Key points for the construction of clinical gene amplification (PCR) laboratory

A clinical gene amplification laboratory is also called a PCR laboratory. PCR is the abbreviation of polymerase chain reaction, which is a molecular biology technology used to amplify specific DNA fragments. It can be regarded as a special DNA replication outside the body. Through the DNA gene tracking system, the virus content in the patient can be quickly grasped, and its accuracy is as high as a nanometer level.

Because it can detect viruses that are difficult to detect with ordinary tests and has the advantages of high sensitivity, high specificity, fast speed, and low sample requirements, it is recognized by clinical medicine and has been widely used in clinical diagnosis of hospitals and poultry disease diagnosis in epidemic prevention and detection departments, such as: detection and diagnosis of AIDS, hepatitis B, cancer genes, DNA fingerprinting, individual identification, paternity testing, and forensic evidence testing, animal and plant quarantine, animal and derivative product testing, animal feed, cosmetics, food hygiene testing, genetically modified crops and genetically modified microorganisms testing, etc.

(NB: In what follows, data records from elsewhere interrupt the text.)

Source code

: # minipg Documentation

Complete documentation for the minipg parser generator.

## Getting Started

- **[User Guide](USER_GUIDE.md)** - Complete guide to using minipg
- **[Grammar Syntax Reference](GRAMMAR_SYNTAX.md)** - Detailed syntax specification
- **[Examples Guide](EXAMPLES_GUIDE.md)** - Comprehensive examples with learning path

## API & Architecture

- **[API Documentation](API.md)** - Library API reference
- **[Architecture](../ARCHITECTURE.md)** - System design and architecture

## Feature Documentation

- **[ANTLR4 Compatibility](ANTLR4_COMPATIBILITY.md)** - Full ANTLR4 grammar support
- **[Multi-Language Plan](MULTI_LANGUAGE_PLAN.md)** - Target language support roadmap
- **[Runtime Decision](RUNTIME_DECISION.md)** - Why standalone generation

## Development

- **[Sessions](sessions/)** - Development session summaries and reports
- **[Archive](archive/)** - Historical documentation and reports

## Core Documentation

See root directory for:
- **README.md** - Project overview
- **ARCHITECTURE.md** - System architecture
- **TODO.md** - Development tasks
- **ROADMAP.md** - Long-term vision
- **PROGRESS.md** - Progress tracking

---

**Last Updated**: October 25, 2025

PCR experiments require a laboratory that can guarantee absolute safety, reasonable configuration, and very standardized operation. In this article, we will explain the construction points of the three aspects of the layout of the gene amplification laboratory, the design and pressure control of the air conditioning and ventilation system, and the prevention and control of pollution.

1. PCR laboratory layout

In principle, the PCR laboratory should have dedicated channels (corridors) and four separate working areas: reagent preparation area (reagent storage and preparation), specimen preparation area, PCR amplification area (amplification reaction mixture preparation and amplification), and product analysis area (amplification product analysis). Independent PCR laboratories should also have sample-receiving rooms, autoclaves, changing rooms, restrooms, sanitary rooms, etc.

To avoid cross-contamination, entry into each working area must strictly follow the principle of a single direction, that is, only from the reagent preparation area → specimen preparation area → PCR amplification area → product analysis area.

The transfer of reagents and samples between experimental areas should be carried out through transfer windows.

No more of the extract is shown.